I built an npm library to test AI chatbots with Playwright — here's why normal matchers don't work

#playwright #ai #typescript #testing

If you're building a product with an AI chatbot, you've probably run into this:

await expect(response).toContainText('The Pro plan costs $49/month');

This breaks constantly. LLMs never return the exact same string twice.

The problem

Traditional matchers assume deterministic output. AI responses are:

Semantically equivalent but textually different every run
Sometimes helpful, sometimes hallucinating
Hard to validate with toEqual() or toContainText()

You end up either skipping the assertion entirely, or writing brittle string checks that fail on every deploy.

What I built

playwright-ai-matchers — a library that uses Claude Haiku under the hood to evaluate AI responses semantically inside your Playwright tests.

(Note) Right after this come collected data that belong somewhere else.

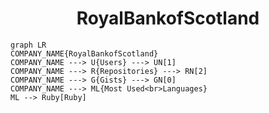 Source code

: <h1 align="center">RoyalBankofScotland</h1>

```mermaid
graph LR
COMPANY_NAME{RoyalBankofScotland}
COMPANY_NAME ---> U{Users} ---> UN[1]
COMPANY_NAME ---> R{Repositories} ---> RN[2]
COMPANY_NAME ---> G{Gists} ---> GN[0]
COMPANY_NAME ---> ML{Most Used<br>Languages}
ML --> Ruby[Ruby]
```

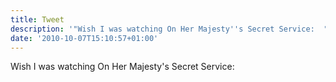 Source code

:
 ```yaml
---
title: Tweet
description: '"Wish I was watching On Her Majesty''s Secret Service:  "'
date: '2010-10-07T15:10:57+01:00'
---
```

Wish I was watching On Her Majesty's Secret Service:  
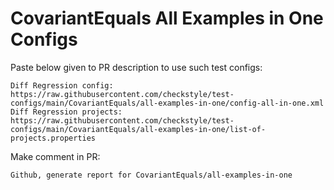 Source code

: # CovariantEquals All Examples in One Configs
Paste below given to PR description to use such test configs:
```
Diff Regression config: https://raw.githubusercontent.com/checkstyle/test-configs/main/CovariantEquals/all-examples-in-one/config-all-in-one.xml
Diff Regression projects: https://raw.githubusercontent.com/checkstyle/test-configs/main/CovariantEquals/all-examples-in-one/list-of-projects.properties
```
Make comment in PR:
```
Github, generate report for CovariantEquals/all-examples-in-one
```
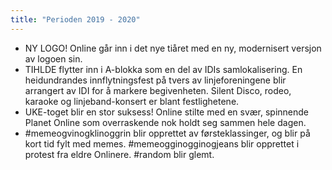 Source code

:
 ```yaml
---
title: "Perioden 2019 - 2020"
---
```


- NY LOGO! Online går inn i det nye tiåret med en ny, modernisert versjon av logoen sin.
- TIHLDE flytter inn i A-blokka som en del av IDIs samlokalisering. En heidundrandes innflytningsfest på tvers av linjeforeningene blir arrangert av IDI for å markere begivenheten. Silent Disco, rodeo, karaoke og linjeband-konsert er blant festlighetene.
- UKE-toget blir en stor suksess! Online stilte med en svær, spinnende Planet Online som overraskende nok holdt seg sammen hele dagen.
- #memeogvinogklinoggrin blir opprettet av førsteklassinger, og blir på kort tid fylt med memes. #memeogginogginogjeans blir opprettet i protest fra eldre Onlinere. #random blir glemt.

import { test, expect } from '@playwright/test';
import 'playwright-ai-matchers';

test('AI chatbot responds correctly to a billing question', async ({ page }) => {
  await page.goto('https://your-app.com/chat');
  await page.locator('#user-input').fill('How much does the Pro plan cost?');
  await page.locator('#send-button').click();
  await page.locator('.ai-response').waitFor();

  const response = await page.locator('.ai-response').textContent();

  await expect(response).toMeanSomethingAbout('billing and pricing');
  await expect(response).toSatisfy('should mention a specific price or redirect to the pricing page');
  await expect(response).not.toHallucinate('Our Pro plan is $49/month. Enterprise has custom pricing.');
  await expect(response).toBeHelpful();
});

The 4 matchers

`toMeanSomethingAbout(topic)`

Checks whether the response meaningfully engages with a topic. Vague responses fail — if the chatbot says "We comply with all applicable laws" for a data privacy question, that's a fail.

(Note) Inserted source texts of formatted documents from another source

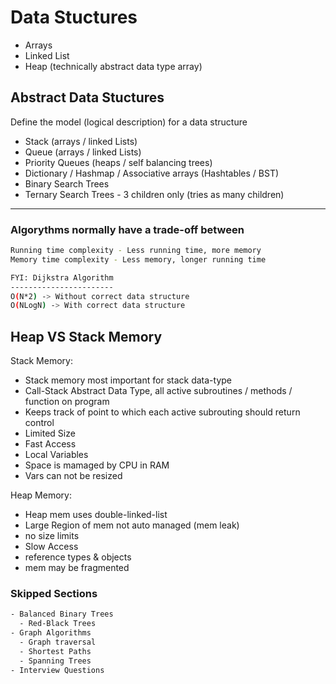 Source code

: # Data Stuctures

- Arrays
- Linked List
- Heap (technically abstract data type array)

## Abstract Data Stuctures

Define the model (logical description) for a data structure

- Stack (arrays / linked Lists)
- Queue (arrays / linked Lists)
- Priority Queues (heaps / self balancing trees)
- Dictionary / Hashmap / Associative arrays (Hashtables / BST)
- Binary Search Trees
- Ternary Search Trees - 3 children only (tries as many children)

---

### Algorythms normally have a trade-off between

```bash
Running time complexity - Less running time, more memory
Memory time complexity - Less memory, longer running time
```

```bash
FYI: Dijkstra Algorithm
-----------------------
O(N*2) -> Without correct data structure
O(NLogN) -> With correct data structure
```

## Heap VS Stack Memory

Stack Memory:

- Stack memory most important for stack data-type
- Call-Stack Abstract Data Type, all active subroutines / methods / function on program
- Keeps track of point to which each active subrouting should return control
- Limited Size
- Fast Access
- Local Variables
- Space is mamaged by CPU in RAM
- Vars can not be resized

Heap Memory:

- Heap mem uses double-linked-list
- Large Region of mem not auto managed (mem leak)
- no size limits
- Slow Access
- reference types & objects
- mem may be fragmented

### Skipped Sections

```bash
- Balanced Binary Trees
  - Red-Black Trees
- Graph Algorithms
  - Graph traversal
  - Shortest Paths
  - Spanning Trees
- Interview Questions
```
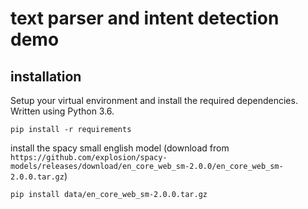 # text parser and intent detection demo

## installation
Setup your virtual environment and install the required dependencies.  Written using Python 3.6.
```
pip install -r requirements
```
install the spacy small english model (download from `https://github.com/explosion/spacy-models/releases/download/en_core_web_sm-2.0.0/en_core_web_sm-2.0.0.tar.gz`)
```
pip install data/en_core_web_sm-2.0.0.tar.gz
```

await expect(response).toMeanSomethingAbout('refund policy');
await expect(response).not.toMeanSomethingAbout('competitor products');

`toSatisfy(criterion)`

Evaluates the response against a plain-language requirement. Read literally — no partial credit.

await expect(response).toSatisfy('should mention a specific price');
await expect(response).toSatisfy('must not recommend any third-party service');

`toHallucinate(context)`

Detects whether the response invents facts not present in the provided context. Typically used with .not to guard against hallucination.

await expect(response).not.toHallucinate(
  'Our Pro plan is $49/month. Enterprise has custom pricing.'
);

`toBeHelpful()`

Checks whether the response is genuinely useful — not an error message, a flat refusal, or an empathy-without-substance reply like "I understand this is frustrating. Let me know if I can help."

await expect(response).toBeHelpful();
await expect(errorFallback).not.toBeHelpful();

How it works

Each matcher sends the response to Claude Haiku with a carefully crafted evaluation prompt and gets back { pass: boolean, reason: string }. One API call per matcher. That's it.

When a test fails, you see exactly why:

Error: Expected response to mean something about "billing and pricing", but it didn't.
Reason: The response discusses general greetings and does not address billing or pricing topics.
Received: Hi! I'm here to help. What would you like to know today?

Install

npm install playwright-ai-matchers @anthropic-ai/sdk
export ANTHROPIC_API_KEY=sk-ant-...

Then import once in your playwright.config.ts:

import './node_modules/playwright-ai-matchers/dist';

Or per test file:

import 'playwright-ai-matchers';

Full TypeScript support included — all 4 matchers appear in autocomplete on expect().

What's in v2.2.0

Just shipped an internal improvement: leaner evaluation prompts (~250–350 tokens vs ~600+ per call) with tighter rules for edge cases like empty context, vague responses, and empathy-without-substance replies. Same API, better accuracy, lower cost.